--- Exercise ---
Repeat the listing exactly. Do not carry over any pictures.
────────────────────────────────────────
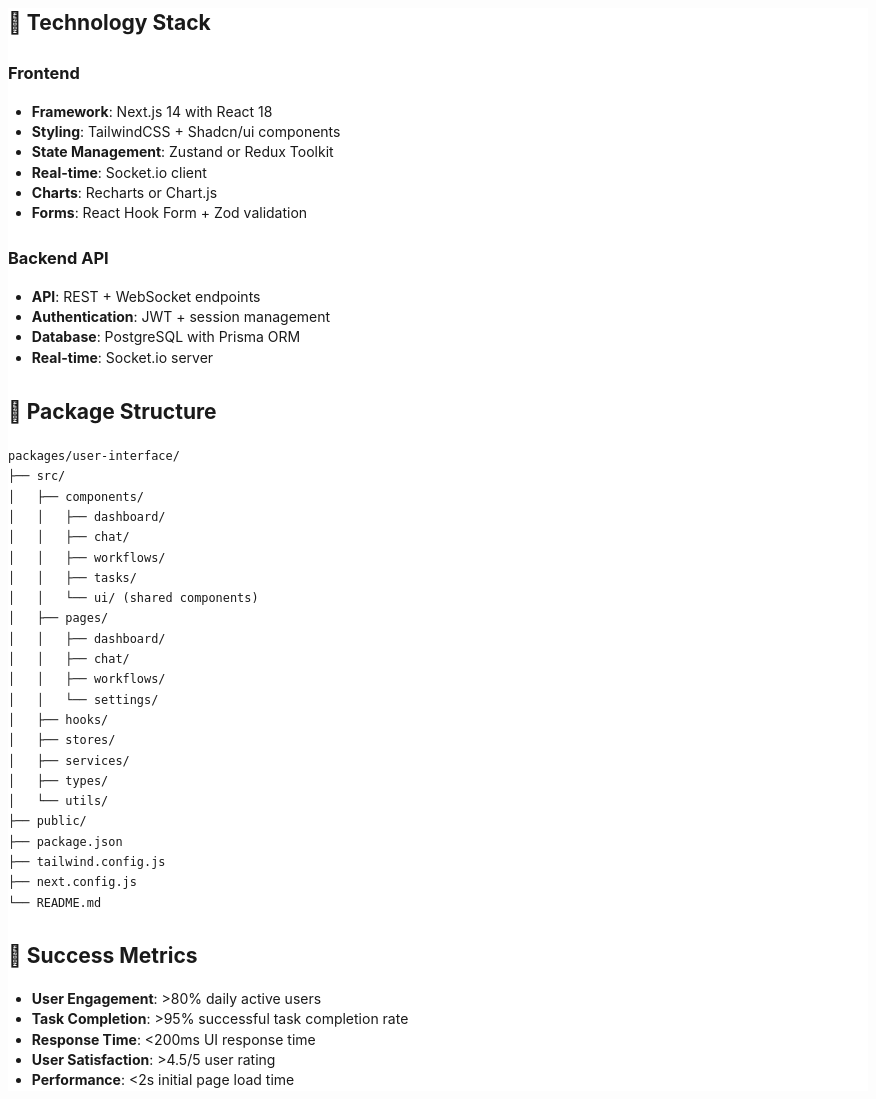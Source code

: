 ## 📱 Technology Stack

### Frontend
- **Framework**: Next.js 14 with React 18
- **Styling**: TailwindCSS + Shadcn/ui components
- **State Management**: Zustand or Redux Toolkit
- **Real-time**: Socket.io client
- **Charts**: Recharts or Chart.js
- **Forms**: React Hook Form + Zod validation

### Backend API
- **API**: REST + WebSocket endpoints
- **Authentication**: JWT + session management
- **Database**: PostgreSQL with Prisma ORM
- **Real-time**: Socket.io server

## 📁 Package Structure

```
packages/user-interface/
├── src/
│   ├── components/
│   │   ├── dashboard/
│   │   ├── chat/
│   │   ├── workflows/
│   │   ├── tasks/
│   │   └── ui/ (shared components)
│   ├── pages/
│   │   ├── dashboard/
│   │   ├── chat/
│   │   ├── workflows/
│   │   └── settings/
│   ├── hooks/
│   ├── stores/
│   ├── services/
│   ├── types/
│   └── utils/
├── public/
├── package.json
├── tailwind.config.js
├── next.config.js
└── README.md
```

## 🎪 Success Metrics

- **User Engagement**: >80% daily active users
- **Task Completion**: >95% successful task completion rate
- **Response Time**: <200ms UI response time
- **User Satisfaction**: >4.5/5 user rating
- **Performance**: <2s initial page load time
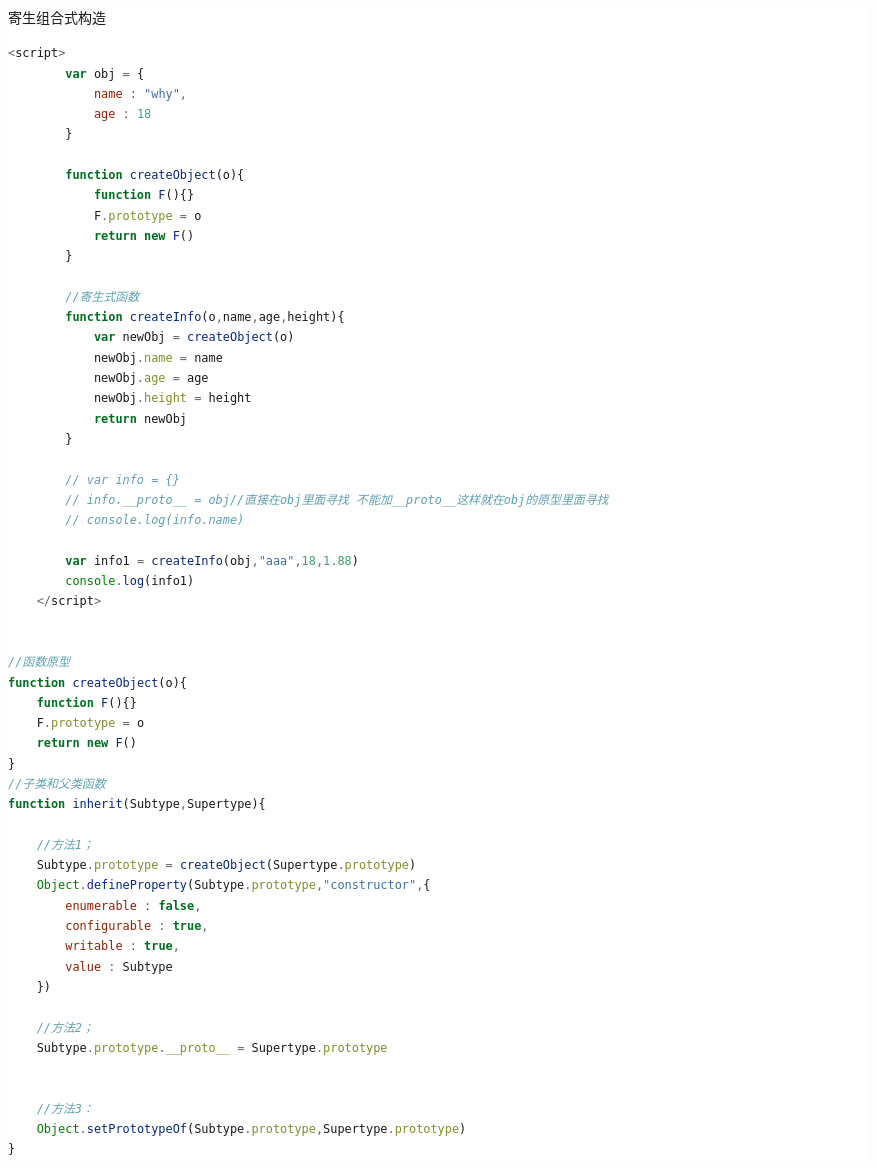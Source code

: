    寄生组合式构造

   ```js
   <script>
           var obj = {
               name : "why",
               age : 18
           }
   
           function createObject(o){
               function F(){}
               F.prototype = o
               return new F()
           }
   
           //寄生式函数
           function createInfo(o,name,age,height){
               var newObj = createObject(o)
               newObj.name = name
               newObj.age = age
               newObj.height = height
               return newObj
           }
   
           // var info = {}
           // info.__proto__ = obj//直接在obj里面寻找 不能加__proto__这样就在obj的原型里面寻找
           // console.log(info.name)
       
           var info1 = createInfo(obj,"aaa",18,1.88)
           console.log(info1)
       </script>
   
   
   //函数原型
   function createObject(o){
       function F(){}
       F.prototype = o
       return new F()
   }
   //子类和父类函数
   function inherit(Subtype,Supertype){
   
       //方法1；
       Subtype.prototype = createObject(Supertype.prototype)
       Object.defineProperty(Subtype.prototype,"constructor",{
           enumerable : false,
           configurable : true,
           writable : true,
           value : Subtype
       })
       
       //方法2；
       Subtype.prototype.__proto__ = Supertype.prototype
   
   
       //方法3：
       Object.setPrototypeOf(Subtype.prototype,Supertype.prototype)
   }
   
   ```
────────────────────────────────────────
--- Your solution ---
Source code

: ## 📱 Technology Stack

### Frontend
- **Framework**: Next.js 14 with React 18
- **Styling**: TailwindCSS + Shadcn/ui components
- **State Management**: Zustand or Redux Toolkit
- **Real-time**: Socket.io client
- **Charts**: Recharts or Chart.js
- **Forms**: React Hook Form + Zod validation

### Backend API
- **API**: REST + WebSocket endpoints
- **Authentication**: JWT + session management
- **Database**: PostgreSQL with Prisma ORM
- **Real-time**: Socket.io server

## 📁 Package Structure

```
packages/user-interface/
├── src/
│   ├── components/
│   │   ├── dashboard/
│   │   ├── chat/
│   │   ├── workflows/
│   │   ├── tasks/
│   │   └── ui/ (shared components)
│   ├── pages/
│   │   ├── dashboard/
│   │   ├── chat/
│   │   ├── workflows/
│   │   └── settings/
│   ├── hooks/
│   ├── stores/
│   ├── services/
│   ├── types/
│   └── utils/
├── public/
├── package.json
├── tailwind.config.js
├── next.config.js
└── README.md
```

## 🎪 Success Metrics

- **User Engagement**: >80% daily active users
- **Task Completion**: >95% successful task completion rate
- **Response Time**: <200ms UI response time
- **User Satisfaction**: >4.5/5 user rating
- **Performance**: <2s initial page load time
Source code

:    寄生组合式构造

   ```js
   <script>
           var obj = {
               name : "why",
               age : 18
           }
   
           function createObject(o){
               function F(){}
               F.prototype = o
               return new F()
           }
   
           //寄生式函数
           function createInfo(o,name,age,height){
               var newObj = createObject(o)
               newObj.name = name
               newObj.age = age
               newObj.height = height
               return newObj
           }
   
           // var info = {}
           // info.__proto__ = obj//直接在obj里面寻找 不能加__proto__这样就在obj的原型里面寻找
           // console.log(info.name)
       
           var info1 = createInfo(obj,"aaa",18,1.88)
           console.log(info1)
       </script>
   
   
   //函数原型
   function createObject(o){
       function F(){}
       F.prototype = o
       return new F()
   }
   //子类和父类函数
   function inherit(Subtype,Supertype){
   
       //方法1；
       Subtype.prototype = createObject(Supertype.prototype)
       Object.defineProperty(Subtype.prototype,"constructor",{
           enumerable : false,
           configurable : true,
           writable : true,
           value : Subtype
       })
       
       //方法2；
       Subtype.prototype.__proto__ = Supertype.prototype
   
   
       //方法3：
       Object.setPrototypeOf(Subtype.prototype,Supertype.prototype)
   }
   
   ```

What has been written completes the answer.